Als zu Luther die Nachricht dringt, daß der unbesonnene Eifer
seines Freundes Karlstadt, der die Bilder und Altäre, welche so-
lange Gegenstand der Verehrung gewesen, zerstört, in Wittenberg
große Unruhen erregt, duldet es ihn nicht länger auf der Wartburg.

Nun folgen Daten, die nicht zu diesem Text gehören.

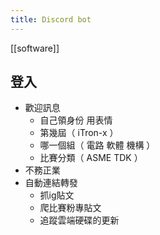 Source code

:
 ```yaml
---
title: Discord bot
---
```

[[software]]

## 登入

- 歡迎訊息
	- 自己領身份 用表情
	- 第幾屆（ iTron-x ）
	- 哪一個組（ 電路 軟體 機構 ）
	- 比賽分類（ ASME TDK ）
- 不務正業
- 自動連結轉發
	- 抓ig貼文
	- 爬比賽粉專貼文
	- 追蹤雲端硬碟的更新


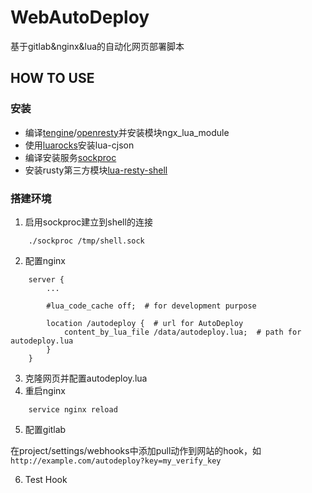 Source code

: # WebAutoDeploy

基于gitlab&amp;nginx&amp;lua的自动化网页部署脚本

## HOW TO USE

### 安装

- 编译[tengine](https://github.com/alibaba/tengine)/[openresty](http://openresty.org/)并安装模块ngx\_lua\_module
- 使用[luarocks](https://luarocks.org/)安装lua-cjson
- 编译安装服务[sockproc](https://github.com/juce/sockproc)
- 安装rusty第三方模块[lua-resty-shell](https://github.com/juce/lua-resty-shell)

### 搭建环境

1. 启用sockproc建立到shell的连接

  ```
      ./sockproc /tmp/shell.sock
  ```
  
2. 配置nginx

  ```
      server {
          ...
          
          #lua_code_cache off;  # for development purpose

          location /autodeploy {  # url for AutoDeploy
              content_by_lua_file /data/autodeploy.lua;  # path for autodeploy.lua
          }
      }
  ```

3. 克隆网页并配置autodeploy.lua
4. 重启nginx

  ```
      service nginx reload
  ```

5. 配置gitlab

  在project/settings/webhooks中添加pull动作到网站的hook，如`http://example.com/autodeploy?key=my_verify_key`
  
6. Test Hook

Er eilt, trotz Acht und Bann, nach Wittenberg, wo er so lange
predigt, bis Ruhe und Ordnung hergestellt sind. Großer Kummer
und schwerer Verdruß erwuchs dem Dr. Luther durch den Aufstand
der Bauern im mittleren und südlichen Deutschland. Die von Adel
und Geistlichkeit arg bedrückten Bewohner des Landes verwechselten
Luthers Lehre von der Freiheit in Glaubenssachen mit der
Freiheit im Staatsleben. Sie begehrten Aufhebung der drückendsten
Fronden.
Der Bauernkrieg (1524—25).
Die Bauern sind erst allmählich von Reformern, d. h. Verbesserern,
ihrer armseligen Zustände zu Revolutionären geworden, zu Umstürzlern,
die unbedenklich zu Gewalttätigkeiten schritten. Wolfgang Goethes
scharfer Instinkt hat im „Götz von Berlichingen", obgleich dieses Drama
in bezug auf den „Bauernkrieg" noch alten Quellen folgt, Recht und
Unrecht scharf auseinander gehalten.
Den ersten Vorstoß der Besitzlosen gegen die Besitzenden, eine
sogenannte proletarische Bewegung, sehen wir in Deutschland im
„Bauernkrieg" vor uns, als sich in der Rhein- und Maingegend,
namentlich im Frankenlande, zu Miltenberg, Würzburg usw. die unter-
drückten Landleute gegen ihre Herren empörten und unter der Leitung
gewissenloser Hetzer sehr bald aus Reformern zu Brandstiftern und
Mördern wurden. Es ist kein Zufall, daß diese Bewegung von
unten auf in die Zeit der religiösen Reformation hineinfällt, wenn
auch Luther sich stets bemüht hat, Geistliches und Weltliches zu
trennen. Mit seinem Wort von der „Freiheit des Christenmenschen"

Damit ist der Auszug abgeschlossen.